──────── Excerpted records ────────
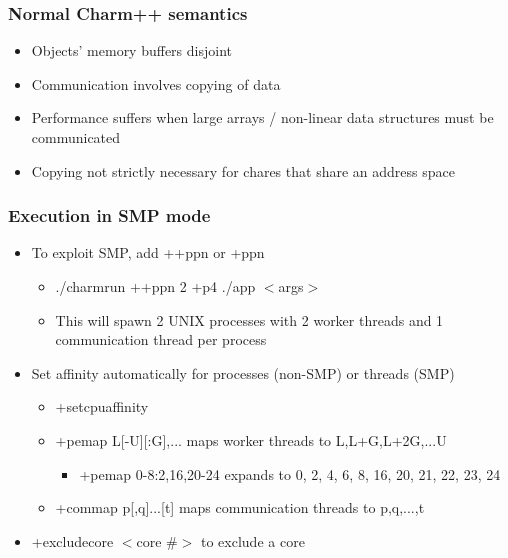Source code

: 
\begin{frame}[fragile]
  \frametitle{Normal Charm++ semantics}
  \begin{itemize}
    \item Objects' memory buffers disjoint
    \item Communication involves copying of data
    \item Performance suffers when large arrays / non-linear data structures must be communicated
    \item Copying not strictly necessary for chares that share an address space
  \end{itemize}
\end{frame}

\begin{frame}[fragile]
  \frametitle{Execution in SMP mode}
    \begin{itemize}
      \item To exploit SMP, add ++ppn or +ppn
      \begin{itemize}
        \item ./charmrun ++ppn 2 +p4 ./app $<$args$>$
        \item This will spawn 2 UNIX processes with 2 worker threads and 1 communication thread per process
      \end{itemize}
      \item Set affinity automatically for processes (non-SMP) or threads (SMP)
      \begin{itemize}
        \item +setcpuaffinity
        \item +pemap L[-U][:G],... maps worker threads to L,L+G,L+2G,...U
        \begin{itemize}
          \item +pemap 0-8:2,16,20-24 expands to 0, 2, 4, 6, 8, 16, 20, 21, 22, 23, 24
        \end{itemize}
        \item +commap p[,q]...[t] maps communication threads to p,q,...,t
      \end{itemize}
      \item +excludecore $<$core \#$>$ to exclude a core
    \end{itemize}
\end{frame}

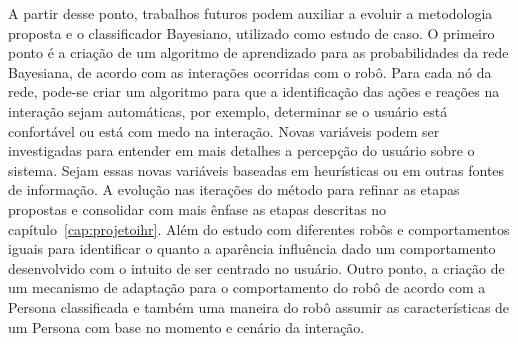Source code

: A partir desse ponto, trabalhos futuros podem auxiliar a evoluir a metodologia proposta e o classificador Bayesiano, utilizado como estudo de caso. O primeiro ponto é a criação de um algoritmo de aprendizado para as probabilidades da rede Bayesiana, de acordo com as interações ocorridas com o robô. Para cada nó da rede, pode-se criar um algoritmo para que a identificação das ações e reações na interação sejam automáticas, por exemplo, determinar se o usuário está confortável ou está com medo na interação. Novas variáveis podem ser investigadas para entender em mais detalhes a percepção do usuário sobre o sistema. Sejam essas novas variáveis baseadas em heurísticas ou em outras fontes de informação. A evolução nas iterações do método para refinar as etapas propostas e consolidar com mais ênfase as etapas descritas no capítulo~\ref{cap:projetoihr}. Além do estudo com diferentes robôs e comportamentos iguais para identificar o quanto a aparência influência dado um comportamento desenvolvido com o intuito de ser centrado no usuário. Outro ponto, a criação de um mecanismo de adaptação para o comportamento do robô de acordo com a Persona classificada e também uma maneira do robô assumir as características de um Persona com base no momento e cenário da interação.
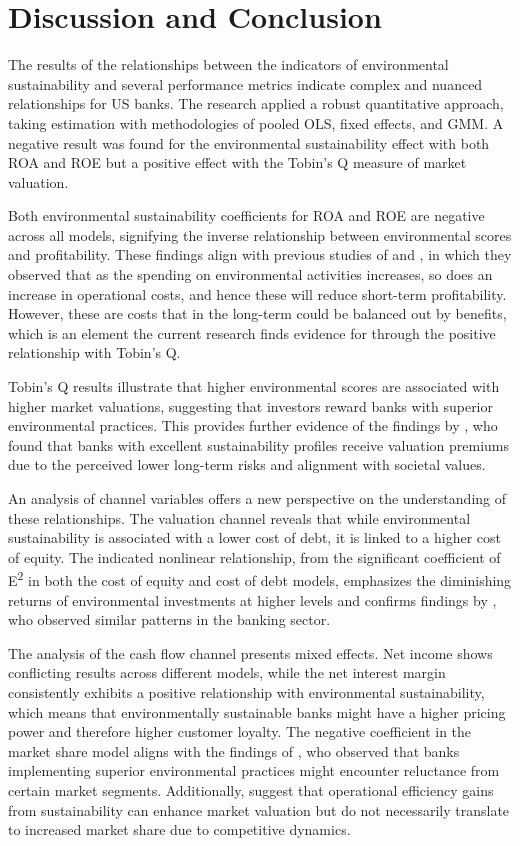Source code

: \documentclass[11pt, a4paper]{article}
\begin{document}
\newpage
\section{Discussion and Conclusion}
The results of the relationships between the indicators of environmental sustainability and several performance metrics indicate complex and nuanced relationships for US banks. The research applied a robust quantitative approach, taking estimation with methodologies of pooled OLS, fixed effects, and GMM. A negative result was found for the environmental sustainability effect with both ROA and ROE but a positive effect with the Tobin's Q measure of market valuation. 

Both environmental sustainability coefficients for ROA and ROE are negative across all models, signifying the inverse relationship between environmental scores and profitability. These findings align with previous studies of \cite{Wu2013} and \cite{Khan2023a}, in which they observed that as the spending on environmental activities increases, so does an increase in operational costs, and hence these will reduce short-term profitability. However, these are costs that in the long-term could be balanced out by benefits, which is an element the current research finds evidence for through the positive relationship with Tobin's Q. 

Tobin’s Q results illustrate that higher environmental scores are associated with higher market valuations, suggesting that investors reward banks with superior environmental practices. This provides further evidence of the findings by \cite{Scholtens2009}, who found that banks with excellent sustainability profiles receive valuation premiums due to the perceived lower long-term risks and alignment with societal values.  

An analysis of channel variables offers a new perspective on the understanding of these relationships. The valuation channel reveals that while environmental sustainability is associated with a lower cost of debt, it is linked to a higher cost of equity. The indicated nonlinear relationship, from the significant coefficient of E\textsuperscript{2} in both the cost of equity and cost of debt models, emphasizes the diminishing returns of environmental investments at higher levels and confirms findings by \cite{Goss2011}, who observed similar patterns in the banking sector. 

The analysis of the cash flow channel presents mixed effects. Net income shows conflicting results across different models, while the net interest margin consistently exhibits a positive relationship with environmental sustainability, which means that environmentally sustainable banks might have a higher pricing power and therefore higher customer loyalty. The negative coefficient in the market share model aligns with the findings of \cite{Bussoli2018}, who observed that banks implementing superior environmental practices might encounter reluctance from certain market segments. Additionally, \cite{Kwon2019} suggest that operational efficiency gains from sustainability can enhance market valuation but do not necessarily translate to increased market share due to competitive dynamics. 
\end{document}
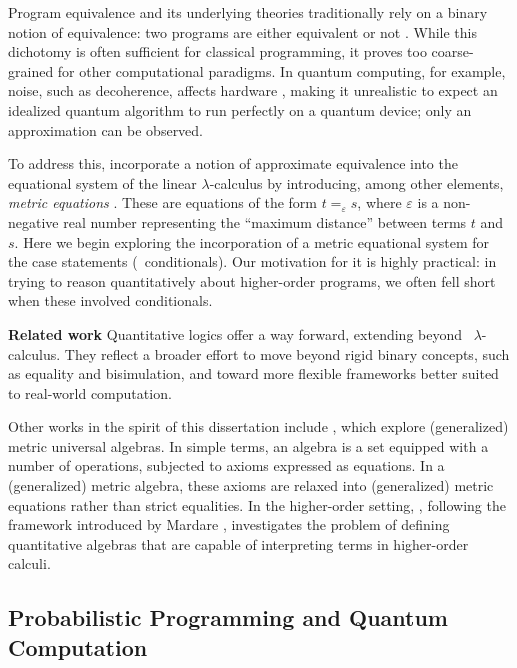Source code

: Program equivalence and its underlying theories traditionally rely on a binary notion of equivalence: two programs are either equivalent or not \cite{winskel93}. While this dichotomy is often sufficient for classical programming, it proves too coarse-grained for other computational paradigms. In quantum computing, for example, noise, such as decoherence, affects hardware \cite{watrous2018theory,nielsen2010quantum,preskill2018quantum}, making it unrealistic to expect an idealized quantum algorithm to run perfectly on a quantum device; only an approximation can be observed. 


To address this, \cite{dahlqvistInternalLanguage2022,dahlqvist2023syntactic} incorporate a notion of approximate equivalence into the equational system of the linear $\lambda$-calculus by introducing, among other elements, \emph{metric equations} \cite{mardare2016quantitative, mardare2017axiomatizability}. These are equations of the form $t =_{\varepsilon} s$, where $\varepsilon$ is a non-negative real number representing the ``maximum distance'' between terms $t$ and $s$. Here we begin exploring the incorporation of a metric equational system for the case statements (\ie\ conditionals). Our motivation for it is highly practical: in trying to reason quantitatively about higher-order programs, we often fell short when these involved conditionals.

\textbf{Related work}
Quantitative logics offer a way forward, extending beyond  $\lambda$-calculus\cite{caoQuantitativeLogicSoft2010, fanQuantitativeLogicSoft2017}. They reflect a broader effort to move beyond rigid binary concepts, such as equality and bisimulation, and toward more flexible frameworks better suited to real-world computation.

Other works in the spirit of this dissertation include \cite{mardare2016quantitative, mardare2017axiomatizability, mio24, jurka24}, which explore (generalized) metric universal algebras. In simple terms, an algebra is a set equipped with a number of operations, subjected to axioms expressed as equations. In a (generalized) metric algebra, these axioms are relaxed into (generalized) metric equations rather than strict equalities. In the higher-order setting, \cite{lago22}, following the framework introduced by Mardare \cite{mardare2016quantitative}, investigates the problem of defining quantitative algebras that are capable of interpreting terms in higher-order calculi. 


\subsection*{Probabilistic Programming and Quantum Computation }

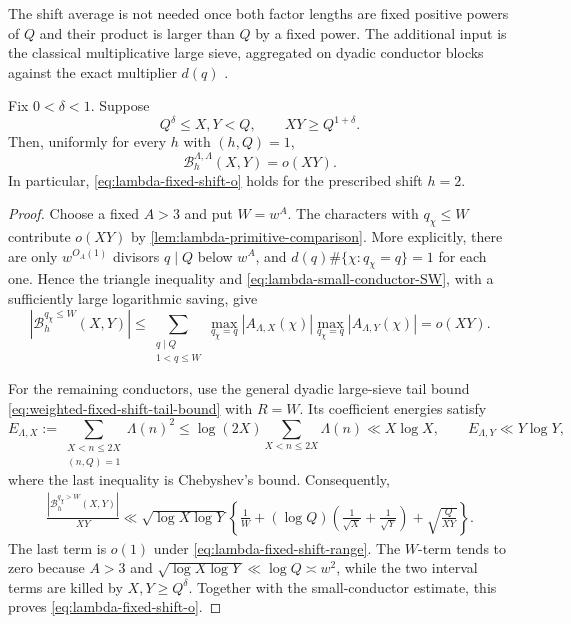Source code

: The shift average is not needed once both factor lengths are fixed positive
powers of $Q$ and their product is larger than $Q$ by a fixed power.  The
additional input is the classical
multiplicative large sieve, aggregated on dyadic conductor blocks against the
exact multiplier $d(q)$ \citep{MontgomeryVaughan1973,IwaniecKowalski2004}.

\begin{theorem}
\label{thm:lambda-fixed-shift}
Fix $0<\delta<1$.  Suppose
\begin{equation}
 Q^\delta\le X,Y<Q,
 \qquad
 XY\ge Q^{1+\delta}.
 \label{eq:lambda-fixed-shift-range}
\end{equation}
Then, uniformly for every $h$ with $(h,Q)=1$,
\begin{equation}
 \mathcal B_h^{\Lambda,\Lambda}(X,Y)=o(XY).
 \label{eq:lambda-fixed-shift-o}
\end{equation}
In particular, \eqref{eq:lambda-fixed-shift-o} holds for the prescribed shift
$h=2$.
\end{theorem}

\begin{proof}
Choose a fixed $A>3$ and put $W=w^A$.  The characters with
$q_\chi\le W$ contribute $o(XY)$ by
\cref{lem:lambda-primitive-comparison}.  More explicitly, there are only
$w^{O_A(1)}$ divisors $q\mid Q$ below $w^A$, and
$d(q)\#\{\chi:q_\chi=q\}=1$ for each one.  Hence the triangle inequality and
\eqref{eq:lambda-small-conductor-SW}, with a sufficiently large logarithmic
saving, give
\[
 |\mathcal B_h^{q_\chi\le W}(X,Y)|
 \le \sum_{\substack{q\mid Q\\1<q\le W}}
 \max_{q_\chi=q}|A_{\Lambda,X}(\chi)|
 \max_{q_\chi=q}|A_{\Lambda,Y}(\chi)|
 =o(XY).
\]

For the remaining conductors, use the general dyadic large-sieve tail bound
\eqref{eq:weighted-fixed-shift-tail-bound} with $R=W$.  Its coefficient
energies satisfy
\begin{equation}
 E_{\Lambda,X}
 :=\sum_{\substack{X<n\le2X\\(n,Q)=1}}\Lambda(n)^2
 \le \log(2X)\sum_{X<n\le2X}\Lambda(n)
 \ll X\log X,
 \qquad
 E_{\Lambda,Y}\ll Y\log Y,
 \label{eq:lambda-second-moments}
\end{equation}
where the last inequality is Chebyshev's bound.  Consequently,
\begin{align}
 \frac{|\mathcal B_h^{q_\chi>W}(X,Y)|}{XY}
 \ll \sqrt{\log X\log Y}\left\{
  \frac1W
  +(\log Q)\left(\frac1{\sqrt X}+\frac1{\sqrt Y}\right)
  +\sqrt{\frac Q{XY}}
 \right\}.
 \label{eq:lambda-fixed-large-conductors}
\end{align}
The last term is $o(1)$ under
\eqref{eq:lambda-fixed-shift-range}.  The $W$-term tends to zero because
$A>3$ and $\sqrt{\log X\log Y}\ll\log Q\asymp w^2$, while the two interval
terms are killed by $X,Y\ge Q^\delta$.  Together with the small-conductor
estimate, this proves \eqref{eq:lambda-fixed-shift-o}.
\end{proof}

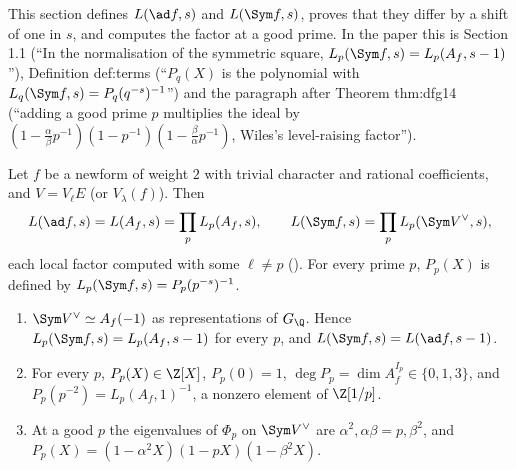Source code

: This section defines $L(\ad f,s)$ and $L(\Sym f,s)$, proves that they differ by a shift of one in $s$, and computes the factor at a good prime. In the paper this
is Section 1.1 (``In the normalisation of the symmetric square, $L_p(\Sym f,s)=L_p(A_f,s-1)$''), Definition def:terms (``$P_q(X)$ is the polynomial with
$L_q(\Sym f,s)=P_q(q^{-s})^{-1}$'') and the paragraph after Theorem thm:dfg14 (``adding a good prime $p$ multiplies the ideal by
$(1-\frac\alpha\beta p^{-1})(1-p^{-1})(1-\frac\beta\alpha p^{-1})$, Wiles's level-raising factor'').

\begin{definition}\label{def:lfunctions:ad-sym}
Let $f$ be a newform of weight $2$ with trivial character and rational coefficients, and $V=V_\ell E$ (or $V_\lambda(f)$). Then
\[
L(\ad f,s)=L(A_f,s)=\prod_pL_p(A_f,s),\qquad L(\Sym f,s)=\prod_pL_p(\Sym V^\vee,s),
\]
each local factor computed with some $\ell\ne p$ (). For every prime $p$, $P_p(X)$ is defined by $L_p(\Sym f,s)=P_p(p^{-s})^{-1}$.
\end{definition}

\begin{proposition}\label{prop:lfunctions:ad-sym}
\begin{enumerate}[label=(\roman*)]
\item $\Sym V^\vee\simeq A_f(-1)$ as representations of $G_\Q$. Hence $L_p(\Sym f,s)=L_p(A_f,s-1)$ for every $p$, and $L(\Sym f,s)=L(\ad f,s-1)$.
\item For every $p$, $P_p(X)\in\Z[X]$, $P_p(0)=1$, $\deg P_p=\dim A_f^{I_p}\in\{0,1,3\}$, and $P_p(p^{-2})=L_p(A_f,1)^{-1}$, a nonzero element of $\Z[1/p]$.
\item At a good $p$ the eigenvalues of $\Phi_p$ on $\Sym V^\vee$ are $\alpha^2,\alpha\beta=p,\beta^2$, and $P_p(X)=(1-\alpha^2X)(1-pX)(1-\beta^2X)$.
\end{enumerate}
\end{proposition}

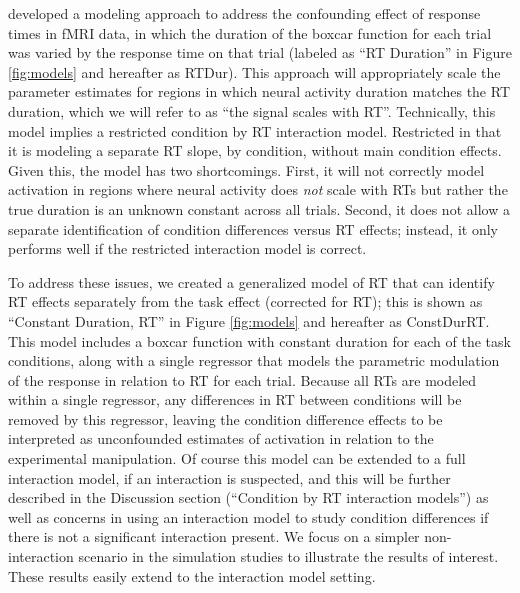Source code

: \documentclass[titlepage,12pt] {article}
\begin{document}
\citet{grinband_detection_2008} developed a modeling approach to address the confounding effect of response times in fMRI data, in which the duration of the boxcar function for each trial was varied by the response time on that trial (labeled as ``RT Duration'' in Figure \ref{fig:models} and hereafter as RTDur).  This approach will appropriately scale the parameter estimates for regions in which neural activity duration matches the RT duration, which we will refer to as ``the signal scales with RT''.  Technically, this model implies a restricted condition by RT interaction model. Restricted in that it is modeling a separate RT slope, by condition, without main condition effects.   Given this, the model has two shortcomings. First, it will not correctly model activation in regions where neural activity does \textit{not} scale with RTs but rather the true duration is an unknown constant across all trials.  Second, it does not allow a separate identification of condition differences versus RT effects; instead, it only performs well if the restricted interaction model is correct.  

To address these issues, we created a generalized model of RT that can identify RT effects separately from the task effect (corrected for RT); this is shown as ``Constant Duration, RT'' in Figure \ref{fig:models} and hereafter as ConstDurRT.  This model includes a boxcar function with constant duration for each of the task conditions, along with a single regressor that models the parametric modulation of the response in relation to RT for each trial. Because all RTs are modeled within a single regressor, any differences in RT between conditions will be removed by this regressor, leaving the condition difference effects to be interpreted as unconfounded estimates of activation in relation to the experimental manipulation.  Of course this model can be extended to a full interaction model, if an interaction is suspected, and this will be further described in the Discussion section (``Condition by RT interaction models'') as well as concerns in using an interaction model to study condition differences if there is not a significant interaction present.  We focus on a simpler non-interaction scenario in the simulation studies to illustrate the results of interest.  These results easily extend to the interaction model setting.
\end{document}
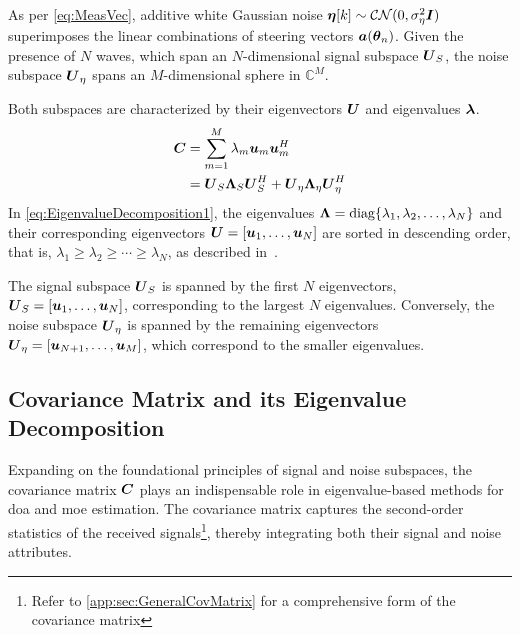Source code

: As per \autoref{eq:MeasVec}, additive white Gaussian noise \( \boldsymbol{\eta}[k] \sim \mathcal{C}\mathcal{N}(0,\sigma_\eta^2\boldsymbol{I}) \)
superimposes the linear combinations of steering vectors \( \boldsymbol{a}(\boldsymbol{\theta}_n) \).
Given the presence of \( N \) waves, which span an \( N \)-dimensional signal subspace \( \boldsymbol{U}_S \),
the noise subspace \( \boldsymbol{U}_\eta \) spans an \( M \)-dimensional sphere in \( \mathbb{C}^M \).

Both subspaces are characterized by their eigenvectors \( \boldsymbol{U} \) and eigenvalues \( \boldsymbol{\lambda} \).
\begin{align}
    \boldsymbol{C} & = \sum_{m=1}^M \lambda_m \boldsymbol{u}_m \boldsymbol{u}_m^H                                                 \\
            & = \boldsymbol{U}_S \boldsymbol{\Lambda}_S \boldsymbol{U}_S^H + \boldsymbol{U}_{\eta} \boldsymbol{\Lambda}_{\eta} \boldsymbol{U}_{\eta}^H
    \label{eq:EigenvalueDecomposition1}
\end{align}
In \autoref{eq:EigenvalueDecomposition1}, the eigenvalues
\( \boldsymbol{\Lambda} = \text{diag}\{\lambda_1, \lambda_2, \ldots, \lambda_N\} \) and their corresponding eigenvectors
\( \boldsymbol{U} = [\boldsymbol{u}_{1},\ldots,\boldsymbol{u}_{N}] \) are sorted in descending order, that is,
\( \lambda_1 \geq \lambda_2 \geq \cdots \geq \lambda_N \), as described in~\cite{tuncer.ch5}.

The signal subspace \( \boldsymbol{U}_S \) is spanned by the first \( N \) eigenvectors,
\( \boldsymbol{U}_S = [\boldsymbol{u}_{1},\ldots,\boldsymbol{u}_{N}] \), corresponding to the largest \( N \) eigenvalues.
Conversely, the noise subspace \( \boldsymbol{U}_{\eta} \) is spanned by the remaining eigenvectors
\( \boldsymbol{U}_{\eta} = [\boldsymbol{u}_{N+1}, \ldots, \boldsymbol{u}_{M}] \), which correspond to the smaller eigenvalues.


\subsection{Covariance Matrix and its Eigenvalue Decomposition}
Expanding on the foundational principles of signal and noise subspaces, the covariance matrix \( \boldsymbol{C} \) plays an
indispensable role in eigenvalue-based methods for \gls{doa} and \gls{moe} estimation. The covariance matrix captures
the second-order statistics of the received signals\footnote{Refer to \autoref{app:sec:GeneralCovMatrix} for a
    comprehensive form of the covariance matrix}, thereby integrating both their signal and noise attributes.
────────
Task instructions: From the entries above, copy every line where the word "conductors" shows up.

Your response:
For the remaining conductors, use the general dyadic large-sieve tail bound
 \label{eq:lambda-fixed-large-conductors}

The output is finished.